There is one renegade (Tola'at Hamishpat, "court worm" https://xn----8hcborozt8bdd.xn--9dbq2a/) which is not using this doc-dump and instead scrapes the gov website. They're doing it to not be bound by the agreement for removing documents, which they say they'll only do if they get forwarded a court order that the case is now classified. This is because the Court Management, which is not populated by judges but rather admin people, sometimes instructs removal of cases too freely (without a court order), which clouds the principle of public availability according to the Tola'at operators.
There are other sites which purport to allow free access to cases, but they're usually low-level scrapers and don't allow a full-enough view.
As an "information wants to be free" person, I find this entire saga fascinating.
Article about Tola'at people (Hebrew): https://www.themarker.com/weekend/2025-12-26/ty-article-maga...
It is one thing for the records to be publicly available, as they must be. It is a very different thing for every speck of material in them to be instantly available to anyone, anywhere, worldwide, for any purpose.
That's about 150 pages of material.
I have definitely gone over the limit for single documents in the past, although I've never been over the quarterly waiver limit. Judicial opinions and hearing trancripts often exceed 30 pages.
Consider cases like Cash for Kids. It potentially could have been caught a lot quicker if we had the data publicly available to see "How does this judge usually rule". Today, proving that a judge has is bias is pretty hard, but imagine if we could see "This judge always denies motions when the claimant or their lawyers are Irish".
Or consider dirty cops. Imagine being able to search all the drug arrests of a cop and finding out "Hmm, this cop is finding meth on everyone he pulls over". That's a valuable tool for the next victim of the cop that gets accused of meth possession. As it currently stands, we basically rely on the cop not forgetting to cover their cameras.
Having more data available makes it easier systematic analysis and mining a whole lot easier.
And for non-common law jurisdictions, even the UK level of publicity of judgments is rarely available - anonymisation is a prerequisite: https://homoki.net/en/2024/02/01/On_Anonymisation_of_court_d...
So, for many countries, it's not just that sealed documents are not accessible, many people in traditional democracies couldn't imagine and bear this level of publicity for every court document like you have in the US.

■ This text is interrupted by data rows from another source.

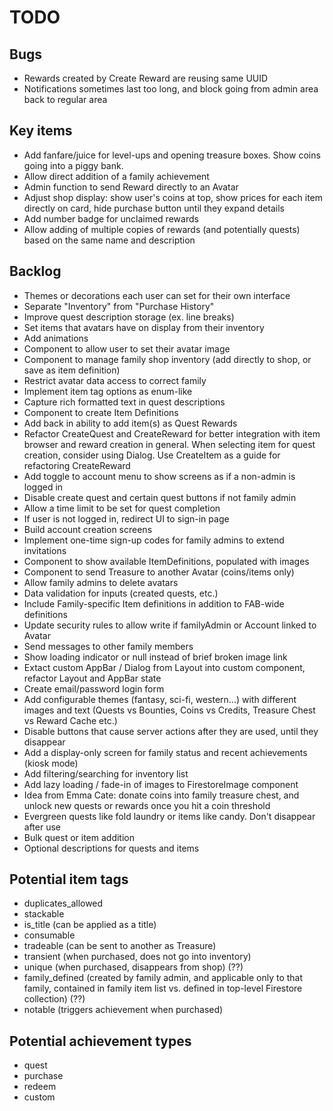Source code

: # TODO

## Bugs

- Rewards created by Create Reward are reusing same UUID
- Notifications sometimes last too long, and block going from admin area back to regular area

## Key items

- Add fanfare/juice for level-ups and opening treasure boxes. Show coins going into a piggy bank.
- Allow direct addition of a family achievement
- Admin function to send Reward directly to an Avatar
- Adjust shop display: show user's coins at top, show prices for each item directly on card, hide purchase button until they expand details
- Add number badge for unclaimed rewards
- Allow adding of multiple copies of rewards (and potentially quests) based on the same name and description

## Backlog

- Themes or decorations each user can set for their own interface
- Separate "Inventory" from "Purchase History"
- Improve quest description storage (ex. line breaks)
- Set items that avatars have on display from their inventory
- Add animations
- Component to allow user to set their avatar image
- Component to manage family shop inventory (add directly to shop, or save as item definition)
- Restrict avatar data access to correct family
- Implement item tag options as enum-like
- Capture rich formatted text in quest descriptions
- Component to create Item Definitions
- Add back in ability to add item(s) as Quest Rewards
- Refactor CreateQuest and CreateReward for better integration with item browser and reward creation in general. When selecting item for quest creation, consider using Dialog. Use CreateItem as a guide for refactoring CreateReward
- Add toggle to account menu to show screens as if a non-admin is logged in
- Disable create quest and certain quest buttons if not family admin
- Allow a time limit to be set for quest completion
- If user is not logged in, redirect UI to sign-in page
- Build account creation screens
- Implement one-time sign-up codes for family admins to extend invitations
- Component to show available ItemDefinitions, populated with images
- Component to send Treasure to another Avatar (coins/items only)
- Allow family admins to delete avatars
- Data validation for inputs (created quests, etc.)
- Include Family-specific Item definitions in addition to FAB-wide definitions
- Update security rules to allow write if familyAdmin or Account linked to Avatar
- Send messages to other family members
- Show loading indicator or null instead of brief broken image link
- Extact custom AppBar / Dialog from Layout into custom component, refactor Layout and AppBar state
- Create email/password login form
- Add configurable themes (fantasy, sci-fi, western...) with different images and text (Quests vs Bounties, Coins vs Credits, Treasure Chest vs Reward Cache etc.)
- Disable buttons that cause server actions after they are used, until they disappear
- Add a display-only screen for family status and recent achievements (kiosk mode)
- Add filtering/searching for inventory list
- Add lazy loading / fade-in of images to FirestoreImage component
- Idea from Emma Cate: donate coins into family treasure chest, and unlock new quests or rewards once you hit a coin threshold
- Evergreen quests like fold laundry or items like candy. Don't disappear after use
- Bulk quest or item addition
- Optional descriptions for quests and items

## Potential item tags

- duplicates_allowed
- stackable
- is_title (can be applied as a title)
- consumable
- tradeable (can be sent to another as Treasure)
- transient (when purchased, does not go into inventory)
- unique (when purchased, disappears from shop) (??)
- family_defined (created by family admin, and applicable only to that family, contained in family item list vs. defined in top-level Firestore collection) (??)
- notable (triggers achievement when purchased)

## Potential achievement types

- quest
- purchase
- redeem
- custom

Any fee that is acceptable for "normal use" is not high enough to deter the likes of Google or the big AI developers.
Google, a company that custom develops specialized automobiles to regularly drive ~all the streets in the world for the purposes of having imagery for a mapping app. Google, a company that (before it even got really rich), developed custom book-scanning technology to scan all the books it could acquire.

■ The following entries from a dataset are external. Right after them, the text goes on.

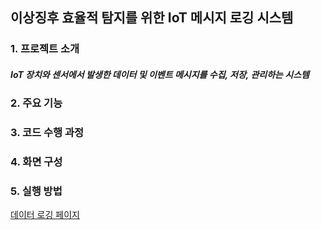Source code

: ## 이상징후 효율적 탐지를 위한 IoT 메시지 로깅 시스템

### 1. 프로젝트 소개
##### IoT 장치와 센서에서 발생한 데이터 및 이벤트 메시지를 수집, 저장, 관리하는 시스템

### 2. 주요 기능

### 3. 코드 수행 과정

### 4. 화면 구성


### 5. 실행 방법


[데이터 로깅 페이지]()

The big AI providers are in litigation now because even licensing terms that prevent use are no deterrent, they just stole the content they wanted to train their models.
The fee won't deter the cases you want, it will only harm the rest of us.
people have already forgotten the lessons of all those mugshots websites.
The full dataset will be in private hands and available everywhere to everyone to do anything the moment this goes live.
I protect data for a living, cost asymmetry and proof of work are really the only tools we have.
If this goes live, the next time I get subpoenaed to testify for something I'm going to throw in so many random but couched accusations at people just to screw them over when the data goes live at scale via data brokers and torrent dumps.
Bill Jones (accused in court testimony of killing puppies) is requesting the HOA get off of his back.
It may be reasonable to put limits on free public access to records where there's a privacy concern.
The current system still doesn't sit right with me. Someone sufficiently wealthy has effectively unlimited access. Someone sufficiently poor with a lot of time on their hands might also have unlimited access. Everyone in the middle has a bottleneck.